I really dislike acronyms, so the irony surrounding me being the API Evangelist is always present for me. API isn’t just about RESTful APIs to me. API is much more than just the technical, it is also the business and politics of our digital world–something that doesn’t come across in three letters.

As part of my storytelling, I enjoy unpacking the complexity that acronyms are often used to shadow, hopefully making the world of technology a little less intimidating for folks. While space out at lunch the other day I unpacked API and wrote this:

  • A - application - the action of putting something into operation.
  • P - programming - the action or process of writing computer programs.
  • I - interface - interact with another system, person, or organization.
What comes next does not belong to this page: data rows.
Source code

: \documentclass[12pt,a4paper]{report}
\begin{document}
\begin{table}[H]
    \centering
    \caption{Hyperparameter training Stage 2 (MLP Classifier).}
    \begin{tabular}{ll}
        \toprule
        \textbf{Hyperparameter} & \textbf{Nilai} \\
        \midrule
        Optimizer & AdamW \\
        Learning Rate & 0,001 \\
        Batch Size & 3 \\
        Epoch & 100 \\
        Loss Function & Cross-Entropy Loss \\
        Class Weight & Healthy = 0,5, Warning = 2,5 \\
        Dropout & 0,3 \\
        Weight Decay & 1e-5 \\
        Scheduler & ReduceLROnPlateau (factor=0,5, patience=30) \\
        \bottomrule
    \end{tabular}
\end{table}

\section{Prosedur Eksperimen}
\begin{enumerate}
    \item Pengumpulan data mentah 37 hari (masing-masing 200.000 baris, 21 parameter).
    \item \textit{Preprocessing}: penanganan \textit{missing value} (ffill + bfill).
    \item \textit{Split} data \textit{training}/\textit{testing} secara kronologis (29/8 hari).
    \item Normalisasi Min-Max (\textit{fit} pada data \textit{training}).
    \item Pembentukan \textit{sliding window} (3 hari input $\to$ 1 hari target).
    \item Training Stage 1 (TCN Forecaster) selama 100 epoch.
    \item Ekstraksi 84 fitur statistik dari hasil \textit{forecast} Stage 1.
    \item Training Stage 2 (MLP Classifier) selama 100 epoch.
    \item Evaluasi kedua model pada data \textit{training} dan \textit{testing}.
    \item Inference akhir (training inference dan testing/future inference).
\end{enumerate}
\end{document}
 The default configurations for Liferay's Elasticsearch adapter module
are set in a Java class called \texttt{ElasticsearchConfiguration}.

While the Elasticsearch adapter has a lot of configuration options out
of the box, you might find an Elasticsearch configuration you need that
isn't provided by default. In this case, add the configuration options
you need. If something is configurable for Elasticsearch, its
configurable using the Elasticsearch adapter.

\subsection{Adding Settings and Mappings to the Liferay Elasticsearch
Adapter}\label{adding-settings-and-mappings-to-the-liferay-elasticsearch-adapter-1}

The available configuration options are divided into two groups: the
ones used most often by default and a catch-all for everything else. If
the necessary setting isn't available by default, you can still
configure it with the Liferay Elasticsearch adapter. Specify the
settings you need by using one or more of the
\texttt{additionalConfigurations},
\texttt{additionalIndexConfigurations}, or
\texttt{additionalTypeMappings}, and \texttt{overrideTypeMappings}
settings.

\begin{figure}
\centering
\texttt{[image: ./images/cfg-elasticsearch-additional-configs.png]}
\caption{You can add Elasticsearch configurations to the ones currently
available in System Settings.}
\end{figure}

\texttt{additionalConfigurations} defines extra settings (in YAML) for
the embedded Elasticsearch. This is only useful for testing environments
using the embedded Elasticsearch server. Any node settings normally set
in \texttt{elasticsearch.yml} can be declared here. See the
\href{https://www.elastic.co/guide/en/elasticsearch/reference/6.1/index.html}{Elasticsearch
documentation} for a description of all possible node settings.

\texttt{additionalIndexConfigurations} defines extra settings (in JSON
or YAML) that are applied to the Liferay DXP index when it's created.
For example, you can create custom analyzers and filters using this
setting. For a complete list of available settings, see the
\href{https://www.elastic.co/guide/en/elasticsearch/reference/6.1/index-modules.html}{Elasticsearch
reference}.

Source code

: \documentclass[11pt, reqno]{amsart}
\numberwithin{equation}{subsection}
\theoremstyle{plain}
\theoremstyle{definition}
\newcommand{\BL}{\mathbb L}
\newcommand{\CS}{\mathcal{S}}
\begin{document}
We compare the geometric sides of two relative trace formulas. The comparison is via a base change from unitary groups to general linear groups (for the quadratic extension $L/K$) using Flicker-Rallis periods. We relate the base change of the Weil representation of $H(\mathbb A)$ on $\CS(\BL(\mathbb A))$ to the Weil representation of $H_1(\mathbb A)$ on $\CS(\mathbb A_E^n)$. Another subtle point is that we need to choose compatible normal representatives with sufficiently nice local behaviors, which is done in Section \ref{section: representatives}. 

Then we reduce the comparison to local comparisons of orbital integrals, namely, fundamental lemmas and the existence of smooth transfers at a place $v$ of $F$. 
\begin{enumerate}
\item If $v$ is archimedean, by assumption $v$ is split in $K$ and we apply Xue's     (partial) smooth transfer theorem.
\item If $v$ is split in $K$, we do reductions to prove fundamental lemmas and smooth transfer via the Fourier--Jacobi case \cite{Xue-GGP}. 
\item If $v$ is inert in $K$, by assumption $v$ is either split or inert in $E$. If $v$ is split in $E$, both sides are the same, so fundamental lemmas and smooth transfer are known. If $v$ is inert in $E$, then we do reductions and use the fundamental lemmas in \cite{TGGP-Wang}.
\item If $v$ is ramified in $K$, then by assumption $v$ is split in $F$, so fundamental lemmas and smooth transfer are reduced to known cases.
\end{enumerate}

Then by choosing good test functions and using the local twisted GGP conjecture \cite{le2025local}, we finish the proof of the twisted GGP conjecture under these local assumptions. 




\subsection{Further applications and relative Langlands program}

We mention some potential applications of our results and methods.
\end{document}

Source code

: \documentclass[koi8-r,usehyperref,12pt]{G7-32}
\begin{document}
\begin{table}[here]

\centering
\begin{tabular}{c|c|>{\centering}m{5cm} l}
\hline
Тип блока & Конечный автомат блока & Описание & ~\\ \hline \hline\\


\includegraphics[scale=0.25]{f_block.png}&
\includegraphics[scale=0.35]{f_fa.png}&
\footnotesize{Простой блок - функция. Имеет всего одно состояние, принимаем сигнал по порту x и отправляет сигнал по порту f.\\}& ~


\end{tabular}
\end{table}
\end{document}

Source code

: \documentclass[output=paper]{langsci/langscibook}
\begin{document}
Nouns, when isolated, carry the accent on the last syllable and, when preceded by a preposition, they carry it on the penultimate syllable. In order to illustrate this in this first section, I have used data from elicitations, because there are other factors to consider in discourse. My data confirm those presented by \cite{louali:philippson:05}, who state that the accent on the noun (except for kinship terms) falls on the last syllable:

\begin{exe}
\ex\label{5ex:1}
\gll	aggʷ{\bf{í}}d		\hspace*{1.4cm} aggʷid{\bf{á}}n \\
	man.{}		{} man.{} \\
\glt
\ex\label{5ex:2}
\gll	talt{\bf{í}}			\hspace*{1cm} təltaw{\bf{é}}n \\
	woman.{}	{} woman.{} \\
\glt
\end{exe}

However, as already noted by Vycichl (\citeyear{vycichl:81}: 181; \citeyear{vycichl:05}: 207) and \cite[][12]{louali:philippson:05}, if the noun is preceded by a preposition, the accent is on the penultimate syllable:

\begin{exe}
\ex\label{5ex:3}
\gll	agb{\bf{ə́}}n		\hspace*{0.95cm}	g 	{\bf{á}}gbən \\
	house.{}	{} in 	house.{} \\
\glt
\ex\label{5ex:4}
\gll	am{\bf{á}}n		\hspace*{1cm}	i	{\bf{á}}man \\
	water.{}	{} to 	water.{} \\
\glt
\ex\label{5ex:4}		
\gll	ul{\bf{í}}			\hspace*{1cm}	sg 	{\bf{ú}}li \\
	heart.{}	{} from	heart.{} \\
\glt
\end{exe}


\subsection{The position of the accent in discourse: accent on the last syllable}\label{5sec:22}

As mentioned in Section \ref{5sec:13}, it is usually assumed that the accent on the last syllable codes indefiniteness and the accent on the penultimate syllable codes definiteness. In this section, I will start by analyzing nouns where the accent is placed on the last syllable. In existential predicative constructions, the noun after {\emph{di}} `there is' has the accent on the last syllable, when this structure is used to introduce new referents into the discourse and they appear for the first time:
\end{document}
I feel like this has helped unpack not just the acronym, but also the words behind them, helping better speak to what APIs actually do in my opinion. I feel like mobile applications always take the lion share of meaning when it comes to the meaning behind the word application. I also feel like humans are left out of the interface discussion. Storytelling around the acronym helps me provide a little more depth regarding what is API, giving me some easy definitions I can recall throughout my storytelling and API conversations.

Telling stories as allowed me to evolve as a technologist. I used to never see the problem with using acronyms as shorthand for technical complexity, but after telling thousands of stories about a single acronym, I’ve come very acquainted with how they are used to exclude and obfuscate not just technical complexity, but the business and political undertow that exist in technological circles. I really have come to dislike acronyms, and being the API Evangelist keeps this dislike front and center for me, helping me to remember to unpack the complexity whenever I can.